First impressions
I just got access to Gemini Diffusion. The speed is mind-blowing.
From what I can tell, the model diffuses blocks of text sequentially—about two paragraphs per block.
Each finished block is fed back in as context for the next one.
I tried it on a handful of tasks:
- Planning an event
- Coding a small app
- Solving a LeetCode-style interview question
- Summarization of a long document
- Question-and-answer with provided context (car rental agreement)
- Writing a long essay
- Generating a Markdown table
Formatting can be a bit messy, and you sometimes get repetition between neighboring paragraphs.
It also struggles to surface some of the relevant nuggets of information when the user prompt is huge (e.g. the car rental agreement).
Still, overall performance is quite impressive.
Riddle and Chain-of-Thought
I also tried to get the model to solve a riddle.
It got it wrong.
My next thought was to try Chain-of-Thought (CoT) prompting.
Two things happened:
- The
<think>
tags were removed from the prompt.
- The model kept generating tokens until it hit roughly 2^14 tokens, then displayed nothing.
Questions and thoughts
- Image generation is edging towards auto-regressive methods (4o Image Generation), just when diffusion-based text generation becomes practical.
- How will inference-time reasoning work? And is the above CoT failure a sign it is already doing some reasoning behind the scenes?

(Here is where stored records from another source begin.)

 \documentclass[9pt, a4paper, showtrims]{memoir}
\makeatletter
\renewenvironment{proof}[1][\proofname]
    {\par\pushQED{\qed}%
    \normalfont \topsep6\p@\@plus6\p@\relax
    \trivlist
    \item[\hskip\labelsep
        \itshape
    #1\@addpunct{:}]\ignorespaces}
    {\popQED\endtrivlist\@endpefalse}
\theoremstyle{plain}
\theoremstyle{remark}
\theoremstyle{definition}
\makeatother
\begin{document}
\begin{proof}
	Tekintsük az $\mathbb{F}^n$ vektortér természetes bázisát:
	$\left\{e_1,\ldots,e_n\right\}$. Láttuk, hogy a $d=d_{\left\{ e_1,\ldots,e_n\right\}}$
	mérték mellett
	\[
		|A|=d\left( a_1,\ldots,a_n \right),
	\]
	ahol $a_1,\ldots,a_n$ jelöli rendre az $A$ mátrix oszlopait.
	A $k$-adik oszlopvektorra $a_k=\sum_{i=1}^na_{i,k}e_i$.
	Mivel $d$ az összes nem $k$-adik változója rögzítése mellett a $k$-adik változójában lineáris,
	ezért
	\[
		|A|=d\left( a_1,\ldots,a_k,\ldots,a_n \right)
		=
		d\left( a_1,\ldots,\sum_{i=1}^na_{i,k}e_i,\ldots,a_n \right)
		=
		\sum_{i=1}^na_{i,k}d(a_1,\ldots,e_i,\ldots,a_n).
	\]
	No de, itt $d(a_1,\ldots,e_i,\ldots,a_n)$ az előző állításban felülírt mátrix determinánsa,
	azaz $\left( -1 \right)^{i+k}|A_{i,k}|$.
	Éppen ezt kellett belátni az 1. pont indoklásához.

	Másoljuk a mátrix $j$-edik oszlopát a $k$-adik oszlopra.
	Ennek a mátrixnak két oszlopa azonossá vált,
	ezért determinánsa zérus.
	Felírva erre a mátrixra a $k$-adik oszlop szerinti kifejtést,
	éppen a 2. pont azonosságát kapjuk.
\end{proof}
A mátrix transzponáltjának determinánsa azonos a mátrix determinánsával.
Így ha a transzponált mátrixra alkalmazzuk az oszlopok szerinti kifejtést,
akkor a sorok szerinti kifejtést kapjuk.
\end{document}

In a diffusion world, I imagine you generate thinking text first, potentially with a couple of refinement rounds, then feed it back in to diffuse the first and subsequent response blocks.
- Will users mind that it does not stream the text? You could always fake streaming by chunking the output.
- Could we mix auto-regressive and diffusion approaches for text the same way we already blend them for images?